Wilson, with less than 400 full-time undergraduate students, decided to go coed in April 2013 to boost its enrollment and bolster its finances. Pine Manor admitted male students for the same reason this fall and added men’s sports to its Boston campus. A couple hours west of Wilson, Chatham College will add admit male undergraduates and start five men’s athletic teams in the fall of 2015, including basketball. They follow William Peace, Randolph and Sage as schools who recently went coed.
Smith’s job is to recruit male students to the small school about an hour west of Harrisburg, Pa. That job is to recruit all male students, not just those who will play basketball for the Phoenix.

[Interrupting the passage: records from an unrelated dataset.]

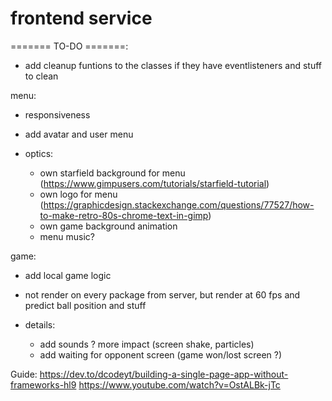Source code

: # frontend service

======= TO-DO =======:

- add cleanup funtions to the classes if they have eventlisteners and stuff to clean

menu:
- responsiveness
- add avatar and user menu

- optics:
    - own starfield background for menu (https://www.gimpusers.com/tutorials/starfield-tutorial)
    - own logo for menu (https://graphicdesign.stackexchange.com/questions/77527/how-to-make-retro-80s-chrome-text-in-gimp)
    - own game background animation
    - menu music?

game:
- add local game logic
- not render on every package from server, but render at 60 fps and predict ball position and stuff

- details:
    - add sounds ? more impact (screen shake, particles)
    - add waiting for opponent screen (game won/lost screen ?)

Guide:
https://dev.to/dcodeyt/building-a-single-page-app-without-frameworks-hl9
https://www.youtube.com/watch?v=OstALBk-jTc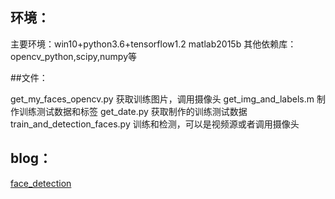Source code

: ## 环境：

主要环境：win10+python3.6+tensorflow1.2  matlab2015b
其他依赖库：opencv_python,scipy,numpy等

##文件：

get_my_faces_opencv.py          获取训练图片，调用摄像头
get_img_and_labels.m            制作训练测试数据和标签
get_date.py                     获取制作的训练测试数据
train_and_detection_faces.py    训练和检测，可以是视频源或者调用摄像头

## blog：

[face_detection](https://www.jianshu.com/p/2c9f9180a944)
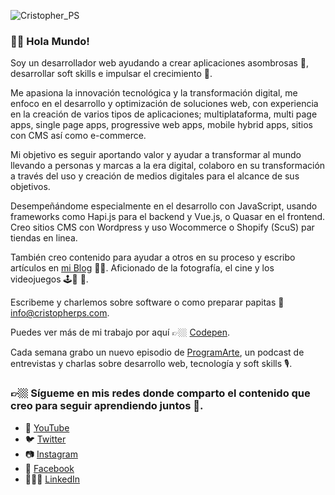 ![Cristopher_PS](https://cristopherps.com/wp-content/uploads/2020/08/bannerGithub-1.png)

### 🤘🏼 Hola Mundo! 

Soy un desarrollador web ayudando a crear aplicaciones asombrosas 🤩, desarrollar soft skills e impulsar el crecimiento 🚀.

Me apasiona la innovación tecnológica y la transformación digital, me enfoco en el desarrollo y optimización de soluciones web, con experiencia en la creación de varios tipos de aplicaciones; multiplataforma, multi page apps, single page apps, progressive web apps, mobile hybrid apps, sitios con CMS así como e-commerce.

Mi objetivo es seguir aportando valor y ayudar a transformar al mundo llevando a personas y marcas a la era digital, colaboro en su transformación a través del uso y creación de medios digitales para el alcance de sus objetivos.

Desempeñándome especialmente en el desarrollo con JavaScript, usando frameworks como Hapi.js para el backend y Vue.js, o Quasar en el frontend. Creo sitios CMS con Wordpress y uso Wocommerce o Shopify (ScuS) par tiendas en linea.

También creo contenido para ayudar a otros en su proceso y escribo artículos en [mi Blog](https://cristopherps.com/blog) ✍🏼. Aficionado de la fotografía, el cine y los videojuegos 🕹📸 🎥.

Escribeme y charlemos sobre software o como preparar papitas 📩 info@cristopherps.com.

Puedes ver más de mi trabajo por aquí 👉🏼 [Codepen](https://codepen.io/ps_cristopher).

Cada semana grabo un nuevo episodio de [ProgramArte](https://anchor.fm/ps-cristopher), un podcast de entrevistas y charlas sobre desarrollo web, tecnología y soft skills 🎙.

### 👉🏼 Sígueme en mis redes donde comparto el contenido que creo para seguir aprendiendo juntos 🚀.

- 🔴 [YouTube](https://www.youtube.com/c/CristopherPS) 
- 🐦 [Twitter](https://twitter.com/ps_cristopher)
- 📷 [Instagram](https://www.instagram.com/ps_cristopher)
- 📱 [Facebook](https://www.facebook.com/ps.cristopher) 
- 👨🏻‍💻 [LinkedIn](https://www.linkedin.com/in/ps-cristopher)


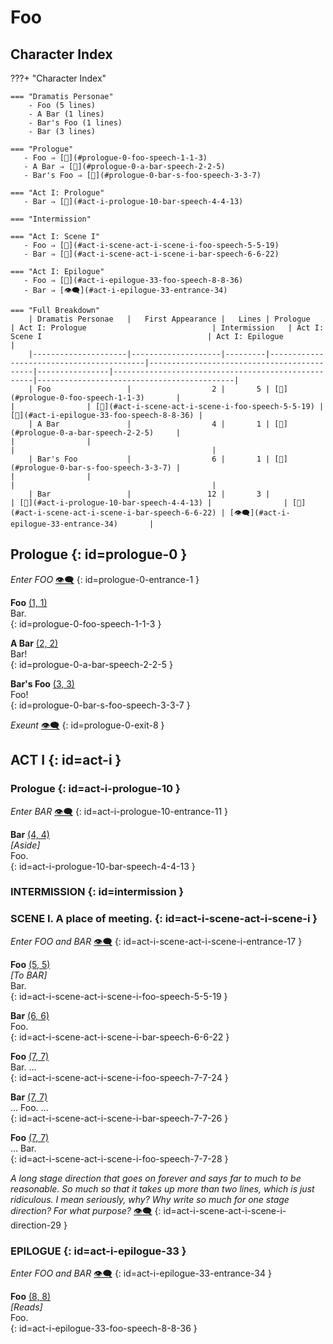 # Foo

## Character Index

???+ "Character Index"

    === "Dramatis Personae"
        - Foo (5 lines)
        - A Bar (1 lines)
        - Bar's Foo (1 lines)
        - Bar (3 lines)

    === "Prologue"
       - Foo ⇒ [💬](#prologue-0-foo-speech-1-1-3)
       - A Bar ⇒ [💬](#prologue-0-a-bar-speech-2-2-5)
       - Bar's Foo ⇒ [💬](#prologue-0-bar-s-foo-speech-3-3-7)

    === "Act I: Prologue"
       - Bar ⇒ [💬](#act-i-prologue-10-bar-speech-4-4-13)

    === "Intermission"

    === "Act I: Scene I"
       - Foo ⇒ [💬](#act-i-scene-act-i-scene-i-foo-speech-5-5-19)
       - Bar ⇒ [💬](#act-i-scene-act-i-scene-i-bar-speech-6-6-22)

    === "Act I: Epilogue"
       - Foo ⇒ [💬](#act-i-epilogue-33-foo-speech-8-8-36)
       - Bar ⇒ [👁️‍🗨️](#act-i-epilogue-33-entrance-34)

    === "Full Breakdown"
        | Dramatis Personae   |   First Appearance |   Lines | Prologue                                 | Act I: Prologue                            | Intermission   | Act I: Scene I                                     | Act I: Epilogue                            |
        |---------------------|--------------------|---------|------------------------------------------|--------------------------------------------|----------------|----------------------------------------------------|--------------------------------------------|
        | Foo                 |                  2 |       5 | [💬](#prologue-0-foo-speech-1-1-3)       |                                            |                | [💬](#act-i-scene-act-i-scene-i-foo-speech-5-5-19) | [💬](#act-i-epilogue-33-foo-speech-8-8-36) |
        | A Bar               |                  4 |       1 | [💬](#prologue-0-a-bar-speech-2-2-5)     |                                            |                |                                                    |                                            |
        | Bar's Foo           |                  6 |       1 | [💬](#prologue-0-bar-s-foo-speech-3-3-7) |                                            |                |                                                    |                                            |
        | Bar                 |                 12 |       3 |                                          | [💬](#act-i-prologue-10-bar-speech-4-4-13) |                | [💬](#act-i-scene-act-i-scene-i-bar-speech-6-6-22) | [👁️‍🗨️](#act-i-epilogue-33-entrance-34)       |


## Prologue {: id=prologue-0 }


*Enter FOO* <a class="headerlink" href="#prologue-0-entrance-1" title="Permanent link">👁️‍🗨️</a>
{: id=prologue-0-entrance-1 }

**Foo** <a class="headerlink" href="#prologue-0-foo-speech-1-1-3" title="Permanent link">(1, 1)</a>  
Bar.  
{: id=prologue-0-foo-speech-1-1-3 }

**A Bar** <a class="headerlink" href="#prologue-0-a-bar-speech-2-2-5" title="Permanent link">(2, 2)</a>  
Bar!  
{: id=prologue-0-a-bar-speech-2-2-5 }

**Bar's Foo** <a class="headerlink" href="#prologue-0-bar-s-foo-speech-3-3-7" title="Permanent link">(3, 3)</a>  
Foo!  
{: id=prologue-0-bar-s-foo-speech-3-3-7 }


*Exeunt* <a class="headerlink" href="#prologue-0-exit-8" title="Permanent link">👁️‍🗨️</a>
{: id=prologue-0-exit-8 }



## ACT I {: id=act-i }

### Prologue {: id=act-i-prologue-10 }


*Enter BAR* <a class="headerlink" href="#act-i-prologue-10-entrance-11" title="Permanent link">👁️‍🗨️</a>
{: id=act-i-prologue-10-entrance-11 }

**Bar** <a class="headerlink" href="#act-i-prologue-10-bar-speech-4-4-13" title="Permanent link">(4, 4)</a>  
*\[Aside]*  
Foo.  
{: id=act-i-prologue-10-bar-speech-4-4-13 }


### INTERMISSION {: id=intermission }

### SCENE I. A place of meeting. {: id=act-i-scene-act-i-scene-i }


*Enter FOO and BAR* <a class="headerlink" href="#act-i-scene-act-i-scene-i-entrance-17" title="Permanent link">👁️‍🗨️</a>
{: id=act-i-scene-act-i-scene-i-entrance-17 }

**Foo** <a class="headerlink" href="#act-i-scene-act-i-scene-i-foo-speech-5-5-19" title="Permanent link">(5, 5)</a>  
*\[To BAR]*  
Bar.  
{: id=act-i-scene-act-i-scene-i-foo-speech-5-5-19 }

**Bar** <a class="headerlink" href="#act-i-scene-act-i-scene-i-bar-speech-6-6-22" title="Permanent link">(6, 6)</a>  
Foo.  
{: id=act-i-scene-act-i-scene-i-bar-speech-6-6-22 }

**Foo** <a class="headerlink" href="#act-i-scene-act-i-scene-i-foo-speech-7-7-24" title="Permanent link">(7, 7)</a>  
Bar. ...  
{: id=act-i-scene-act-i-scene-i-foo-speech-7-7-24 }

**Bar** <a class="headerlink" href="#act-i-scene-act-i-scene-i-bar-speech-7-7-26" title="Permanent link">(7, 7)</a>  
... Foo. ...  
{: id=act-i-scene-act-i-scene-i-bar-speech-7-7-26 }

**Foo** <a class="headerlink" href="#act-i-scene-act-i-scene-i-foo-speech-7-7-28" title="Permanent link">(7, 7)</a>  
... Bar.  
{: id=act-i-scene-act-i-scene-i-foo-speech-7-7-28 }


*A long stage direction that goes on forever and says far to much to be reasonable. So much so that it takes up more than two lines, which is just ridiculous. I mean seriously, why? Why write so much for one stage direction? For what purpose?* <a class="headerlink" href="#act-i-scene-act-i-scene-i-direction-29" title="Permanent link">👁️‍🗨️</a>
{: id=act-i-scene-act-i-scene-i-direction-29 }



### EPILOGUE {: id=act-i-epilogue-33 }


*Enter FOO and BAR* <a class="headerlink" href="#act-i-epilogue-33-entrance-34" title="Permanent link">👁️‍🗨️</a>
{: id=act-i-epilogue-33-entrance-34 }

**Foo** <a class="headerlink" href="#act-i-epilogue-33-foo-speech-8-8-36" title="Permanent link">(8, 8)</a>  
*\[Reads]*  
Foo.  
{: id=act-i-epilogue-33-foo-speech-8-8-36 }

Like Baxter at Bryn Athyn, Miles’ job is to sell a vision to transfers and recruits about what Wilson College men’s basketball could be, and that starts with selling himself.

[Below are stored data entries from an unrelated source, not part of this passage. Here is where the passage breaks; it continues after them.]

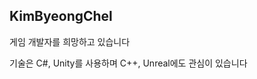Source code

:## KimByeongChel

<div>
  <p>게임 개발자를 희망하고 있습니다</p>
  <p>기술은 C#, Unity를 사용하며 C++, Unreal에도 관심이 있습니다</p>
</div>

<!--[![Solved.ac Profile](http://mazassumnida.wtf/api/v2/generate_badge?boj=zoxjvlfem021)](https://solved.ac/zoxjvlfem021/)-- >

<!--div>
  <a href="https://github.com/anuraghazra/github-readme-stats">
    <img src="https://github-readme-stats.vercel.app/api/top-langs/?username=kimbyeongchel&layout=donut&show_icons=true&theme=material-palenight&hide_border=true&bg_color=20232a&icon_color=58A6FF&text_color=fff&title_color=58A6FF&count_private=true&exclude_repo=Face-Transfer-Application" width=38% />
  </a>    
  <a href="https://github.com/anuraghazra/github-readme-stats">
    <img src="https://github-readme-stats.vercel.app/api?username=kimbyeongchel&show_icons=true&theme=material-palenight&hide_border=true&bg_color=20232a&icon_color=58A6FF&text_color=fff&title_color=58A6FF&count_private=true" width=56% />
  </a>
</div-->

"I talked to a good friend of mine, Casey Stitzel at Delaware Valley, and my mentor Kelly Williams at TCNJ," Miles said. "They told me I have to sell myself and sell the program because there's no history for men's basketball [at Wilson]. So I basically had to give that pitch on how I want to start this culture of men's basketball that's allowing it to be a family-first atmosphere."
When Wilson played Bryn Athyn on Jan. 6, the Phoenix had just six active players. Forward Mylan Ward left the game with a calf injury late in the second half, leaving the Wilson bench practically empty, with just an assistant coach and another injured player sitting behind Smith. Ward returned but fouled out with 75 seconds left, and Smith substituted Martez Beckett, who is nearly a foot shorter and 100 pounds lighter than Ward. Despite having no reserves, the Phoenix hung on for the victory, its first ever against a Division III opponent.
Help is on the way. A couple of players could return from injury or academic issues to round out Wilson’s roster. For now Smith is building around the square-shouldered forward Ward, quicksilver guard Rahim Bunch and freshman guard Rasul Jackson. Ward transferred to Wilson from Howard Community College in Maryland and Bunch transferred from Rutgers-Newark where he started 14 games last season. Jackson came to Wilson from Philadelphia, which is one of Smith's target areas for recruits.
At halftime of the men's game, one of Bryn Athyn's women's basketball players entered the gym wearing a bright pink t-shirt that read "started from the bottom." At this point it's perfect, conveying awareness of today's challenges and hope for tomorrow's success.
After all, you have to start somewhere.